▸ Supplied data
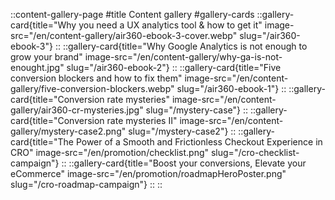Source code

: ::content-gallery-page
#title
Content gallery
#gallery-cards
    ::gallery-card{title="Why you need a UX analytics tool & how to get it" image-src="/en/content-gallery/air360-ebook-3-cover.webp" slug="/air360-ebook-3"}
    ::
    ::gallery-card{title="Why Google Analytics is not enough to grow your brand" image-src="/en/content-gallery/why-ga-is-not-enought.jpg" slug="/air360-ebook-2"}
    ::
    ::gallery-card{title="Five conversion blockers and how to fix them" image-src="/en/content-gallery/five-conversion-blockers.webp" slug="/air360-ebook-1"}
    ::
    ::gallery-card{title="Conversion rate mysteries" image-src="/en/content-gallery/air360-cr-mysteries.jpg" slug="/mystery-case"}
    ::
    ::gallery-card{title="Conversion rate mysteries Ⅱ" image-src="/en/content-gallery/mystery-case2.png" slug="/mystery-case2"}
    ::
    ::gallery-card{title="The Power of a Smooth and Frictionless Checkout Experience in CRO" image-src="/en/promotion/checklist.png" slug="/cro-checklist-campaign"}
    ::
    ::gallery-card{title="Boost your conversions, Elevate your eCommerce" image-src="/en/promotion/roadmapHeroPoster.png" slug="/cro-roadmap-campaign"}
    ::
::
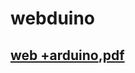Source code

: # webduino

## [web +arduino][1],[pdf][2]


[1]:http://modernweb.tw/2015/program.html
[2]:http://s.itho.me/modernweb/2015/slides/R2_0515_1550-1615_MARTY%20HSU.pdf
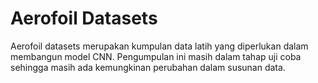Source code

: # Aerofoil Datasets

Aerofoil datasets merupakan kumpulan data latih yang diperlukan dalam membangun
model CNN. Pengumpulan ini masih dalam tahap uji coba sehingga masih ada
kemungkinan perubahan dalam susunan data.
--
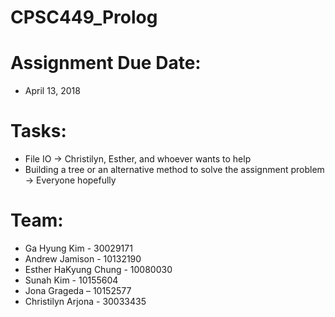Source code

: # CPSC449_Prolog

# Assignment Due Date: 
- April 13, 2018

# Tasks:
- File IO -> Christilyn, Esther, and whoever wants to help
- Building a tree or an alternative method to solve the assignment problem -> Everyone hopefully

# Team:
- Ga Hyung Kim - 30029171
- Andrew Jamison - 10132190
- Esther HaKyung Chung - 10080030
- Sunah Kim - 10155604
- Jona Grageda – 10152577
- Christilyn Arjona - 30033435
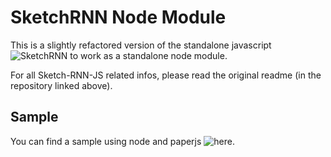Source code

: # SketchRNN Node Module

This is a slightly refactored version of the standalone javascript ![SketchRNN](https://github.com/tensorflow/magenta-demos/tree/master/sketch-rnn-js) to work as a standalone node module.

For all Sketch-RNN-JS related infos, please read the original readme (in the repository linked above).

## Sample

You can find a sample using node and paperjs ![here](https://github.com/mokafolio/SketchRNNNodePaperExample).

▸ What is being asked
In the data above, take the line with "- Esther HaKyung Chung - 10080030", the line with "SketchRNN Node Module", and every line between, and set them down exactly without pictures.

▸ Result below
- Esther HaKyung Chung - 10080030
- Sunah Kim - 10155604
- Jona Grageda – 10152577
- Christilyn Arjona - 30033435
Source code

: # SketchRNN Node Module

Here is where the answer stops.